Somebody somewhere is already frothing at the mouth over this one, but two things; if you're about to suggest that Word is a better word processor, you've been brainwashed by decades of monopolistic behavior to think that "bloated into a buggy pile of poo with an overabundance of useless features" is the same thing as "good", and frankly you're just wrong. But I'm not here to argue that Pages is the best word processor. It's perfectly average on that front. I'd rather use it than Word, but I'd rather use something like LibreOffice or Scrivener or heck, NotePad for pure word-smithing if for no other reason than file format interoperability.
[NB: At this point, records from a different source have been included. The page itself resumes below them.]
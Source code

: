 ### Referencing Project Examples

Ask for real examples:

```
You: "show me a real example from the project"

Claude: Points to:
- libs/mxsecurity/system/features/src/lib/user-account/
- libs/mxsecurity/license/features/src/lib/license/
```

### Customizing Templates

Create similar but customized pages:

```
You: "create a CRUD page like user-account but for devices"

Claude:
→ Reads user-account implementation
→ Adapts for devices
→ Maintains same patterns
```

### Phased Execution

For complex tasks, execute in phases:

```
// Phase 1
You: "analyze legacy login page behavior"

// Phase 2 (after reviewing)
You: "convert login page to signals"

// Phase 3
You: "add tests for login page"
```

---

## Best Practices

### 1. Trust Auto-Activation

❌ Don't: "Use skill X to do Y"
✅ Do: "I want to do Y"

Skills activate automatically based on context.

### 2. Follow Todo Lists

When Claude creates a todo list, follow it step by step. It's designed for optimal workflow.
No, Pages is on here because of my document layout activities.

Pages is my document layout software of choice.

Oh-ho-ho I've just made another group angry. Listen, Adobe fanboys, why you're still here after the Affinity Designer entry I don't understand, but let me be clear; I have thousands of hours of InDesign experience, and day after day for easily and quickly producing professional-looking documents I turn to Pages. Is it free? Yes. But that's not why I do. Its features are easy to use and, paramount to any professional workflow, incredibly consistent. They work the way you expect them to 100% of the time. InDesign is more like 60% of the time. Document layout in Word works the way you expect approximately 0% of the time. The simple fact is I love Pages not only because it lets me create the documents I see in my head, but because it lets me do that quickly and efficiently since it works the same way every time I sit down to it. So far it's the only layout software I've ever used that does that.

Unless you consider a browser rendering HTML/CSS to be "layout software" I suppose. That's consistent. And also a pain in the butt.

Honorable Mention: Procreate

Procreate is an outstanding app for the iPad, and paired with an Apple Pencil it's genuinely among the best digital drawing or painting setups I've ever seen. But I hardly find it irreplaceable, so that's why it's not one of the 5. If you prefer to work with a pen display you can use Procreate on computers as well, but there it's going up against Photoshop and Corel Paint, which is tough competition. There are also other competent painting apps on the iPad that have various strengths and weaknesses versus Procreate, so it's worth shopping around.

But if you're looking for a solid all-around digital art app for your iPad and Pencil, Procreate is an easy recommendation at a single purchase price of $20. Just so you know. I felt obligated to put this entry down here because all of my art outside of the literal comic strips done in Comic Draw happens here, so I figured my entire pipeline wouldn't be properly represented without at least mentioning Procreate.